> _Required work_
Please filter the data below down to the lines holding the string "baixa".

> _Given entries_
======

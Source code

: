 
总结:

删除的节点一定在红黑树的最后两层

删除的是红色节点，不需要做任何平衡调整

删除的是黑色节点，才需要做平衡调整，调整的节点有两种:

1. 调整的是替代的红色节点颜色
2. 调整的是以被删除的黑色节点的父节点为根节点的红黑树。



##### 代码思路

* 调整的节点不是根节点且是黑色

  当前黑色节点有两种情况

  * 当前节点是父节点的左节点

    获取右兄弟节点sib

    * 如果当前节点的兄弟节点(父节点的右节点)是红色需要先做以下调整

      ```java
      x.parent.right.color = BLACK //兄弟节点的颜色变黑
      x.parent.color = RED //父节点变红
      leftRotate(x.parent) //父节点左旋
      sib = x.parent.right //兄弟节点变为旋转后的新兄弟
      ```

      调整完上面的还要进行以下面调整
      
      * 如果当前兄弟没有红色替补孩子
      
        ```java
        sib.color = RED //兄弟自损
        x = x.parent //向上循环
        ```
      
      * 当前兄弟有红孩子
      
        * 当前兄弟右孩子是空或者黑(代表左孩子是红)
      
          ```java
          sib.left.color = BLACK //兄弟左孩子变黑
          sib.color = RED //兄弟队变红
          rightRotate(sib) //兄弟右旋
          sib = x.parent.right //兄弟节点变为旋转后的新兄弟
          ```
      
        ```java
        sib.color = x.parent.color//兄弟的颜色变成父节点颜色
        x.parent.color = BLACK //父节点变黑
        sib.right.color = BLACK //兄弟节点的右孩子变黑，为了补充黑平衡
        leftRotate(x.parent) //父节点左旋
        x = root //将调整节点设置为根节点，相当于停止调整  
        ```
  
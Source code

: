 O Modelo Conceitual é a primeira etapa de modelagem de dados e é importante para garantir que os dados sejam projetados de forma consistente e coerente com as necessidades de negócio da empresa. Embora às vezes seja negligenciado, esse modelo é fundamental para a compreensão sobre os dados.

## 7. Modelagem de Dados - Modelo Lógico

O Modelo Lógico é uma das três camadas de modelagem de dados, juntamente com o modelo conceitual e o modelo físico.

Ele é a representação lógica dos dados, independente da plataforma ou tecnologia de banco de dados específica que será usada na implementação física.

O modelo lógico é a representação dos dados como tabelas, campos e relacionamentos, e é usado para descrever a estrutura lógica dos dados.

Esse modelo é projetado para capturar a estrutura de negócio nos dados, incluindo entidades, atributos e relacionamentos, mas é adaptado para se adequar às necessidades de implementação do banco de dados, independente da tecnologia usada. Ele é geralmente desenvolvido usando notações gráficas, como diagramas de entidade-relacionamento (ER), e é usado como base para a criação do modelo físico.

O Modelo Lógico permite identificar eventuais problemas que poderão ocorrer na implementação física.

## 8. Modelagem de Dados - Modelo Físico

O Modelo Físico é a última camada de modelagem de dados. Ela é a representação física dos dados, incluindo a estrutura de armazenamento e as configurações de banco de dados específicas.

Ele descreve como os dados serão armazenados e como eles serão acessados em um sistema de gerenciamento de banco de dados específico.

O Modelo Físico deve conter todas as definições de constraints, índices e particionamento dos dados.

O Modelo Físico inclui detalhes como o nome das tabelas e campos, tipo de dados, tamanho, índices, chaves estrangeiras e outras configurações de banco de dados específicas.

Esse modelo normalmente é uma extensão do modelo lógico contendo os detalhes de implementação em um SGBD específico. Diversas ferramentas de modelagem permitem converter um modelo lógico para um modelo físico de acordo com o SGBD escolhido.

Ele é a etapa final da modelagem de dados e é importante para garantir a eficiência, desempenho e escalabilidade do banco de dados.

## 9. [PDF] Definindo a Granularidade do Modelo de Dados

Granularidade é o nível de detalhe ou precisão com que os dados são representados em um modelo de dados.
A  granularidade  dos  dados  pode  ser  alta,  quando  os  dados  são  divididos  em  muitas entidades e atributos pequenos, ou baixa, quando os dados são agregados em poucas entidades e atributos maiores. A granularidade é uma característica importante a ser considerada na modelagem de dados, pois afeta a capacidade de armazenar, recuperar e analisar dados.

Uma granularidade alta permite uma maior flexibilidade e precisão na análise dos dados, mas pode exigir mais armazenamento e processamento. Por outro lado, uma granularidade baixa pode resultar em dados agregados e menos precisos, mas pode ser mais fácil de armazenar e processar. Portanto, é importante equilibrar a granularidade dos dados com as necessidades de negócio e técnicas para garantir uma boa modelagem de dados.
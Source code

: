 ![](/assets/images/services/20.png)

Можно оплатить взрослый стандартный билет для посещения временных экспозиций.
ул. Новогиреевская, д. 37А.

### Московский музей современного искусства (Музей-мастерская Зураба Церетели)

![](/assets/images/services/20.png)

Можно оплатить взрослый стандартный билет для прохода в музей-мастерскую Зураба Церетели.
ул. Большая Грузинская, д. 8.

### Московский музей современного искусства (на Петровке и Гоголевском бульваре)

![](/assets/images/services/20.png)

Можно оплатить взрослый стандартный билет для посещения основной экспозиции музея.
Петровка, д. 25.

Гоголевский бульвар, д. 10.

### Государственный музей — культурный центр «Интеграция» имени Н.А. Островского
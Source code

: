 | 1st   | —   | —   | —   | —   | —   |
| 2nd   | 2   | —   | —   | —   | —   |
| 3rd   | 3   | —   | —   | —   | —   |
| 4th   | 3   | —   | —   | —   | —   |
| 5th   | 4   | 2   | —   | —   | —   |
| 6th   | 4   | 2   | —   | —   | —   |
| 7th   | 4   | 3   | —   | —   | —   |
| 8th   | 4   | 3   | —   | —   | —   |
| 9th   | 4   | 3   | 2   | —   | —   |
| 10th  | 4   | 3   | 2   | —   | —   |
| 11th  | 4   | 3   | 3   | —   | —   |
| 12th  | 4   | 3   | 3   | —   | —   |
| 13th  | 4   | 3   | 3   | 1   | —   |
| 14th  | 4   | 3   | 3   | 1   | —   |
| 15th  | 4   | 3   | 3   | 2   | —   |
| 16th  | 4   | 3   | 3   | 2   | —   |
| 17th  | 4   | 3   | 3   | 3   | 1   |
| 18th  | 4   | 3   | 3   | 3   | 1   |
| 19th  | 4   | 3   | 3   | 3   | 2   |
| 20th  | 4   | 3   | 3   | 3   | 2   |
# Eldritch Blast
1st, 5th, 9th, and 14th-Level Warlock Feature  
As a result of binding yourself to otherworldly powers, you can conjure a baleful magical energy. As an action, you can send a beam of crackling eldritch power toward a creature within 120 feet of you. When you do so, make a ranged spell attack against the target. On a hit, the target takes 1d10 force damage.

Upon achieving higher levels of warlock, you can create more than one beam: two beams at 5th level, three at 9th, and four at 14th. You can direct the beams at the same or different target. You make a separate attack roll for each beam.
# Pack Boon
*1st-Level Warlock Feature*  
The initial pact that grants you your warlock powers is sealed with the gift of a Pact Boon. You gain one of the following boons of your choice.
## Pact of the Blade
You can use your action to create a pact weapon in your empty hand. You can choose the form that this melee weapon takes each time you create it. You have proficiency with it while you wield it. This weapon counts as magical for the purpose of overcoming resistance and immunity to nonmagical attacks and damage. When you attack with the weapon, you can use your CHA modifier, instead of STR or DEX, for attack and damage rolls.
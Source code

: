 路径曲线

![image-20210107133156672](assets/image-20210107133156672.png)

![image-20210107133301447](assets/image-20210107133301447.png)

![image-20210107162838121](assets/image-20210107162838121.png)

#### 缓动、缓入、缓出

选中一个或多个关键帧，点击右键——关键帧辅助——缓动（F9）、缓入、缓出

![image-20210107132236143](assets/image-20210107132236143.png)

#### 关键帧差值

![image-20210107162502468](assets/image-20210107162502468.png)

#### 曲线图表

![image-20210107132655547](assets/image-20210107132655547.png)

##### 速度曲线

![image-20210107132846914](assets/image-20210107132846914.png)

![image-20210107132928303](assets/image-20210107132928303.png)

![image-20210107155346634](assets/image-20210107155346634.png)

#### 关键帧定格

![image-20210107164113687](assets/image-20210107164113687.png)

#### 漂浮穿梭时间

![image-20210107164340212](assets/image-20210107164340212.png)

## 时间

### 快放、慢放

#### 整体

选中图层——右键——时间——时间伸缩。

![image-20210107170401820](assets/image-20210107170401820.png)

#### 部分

======

> _Output_
A  granularidade  dos  dados  pode  ser  alta,  quando  os  dados  são  divididos  em  muitas entidades e atributos pequenos, ou baixa, quando os dados são agregados em poucas entidades e atributos maiores. A granularidade é uma característica importante a ser considerada na modelagem de dados, pois afeta a capacidade de armazenar, recuperar e analisar dados.
Uma granularidade alta permite uma maior flexibilidade e precisão na análise dos dados, mas pode exigir mais armazenamento e processamento. Por outro lado, uma granularidade baixa pode resultar em dados agregados e menos precisos, mas pode ser mais fácil de armazenar e processar. Portanto, é importante equilibrar a granularidade dos dados com as necessidades de negócio e técnicas para garantir uma boa modelagem de dados.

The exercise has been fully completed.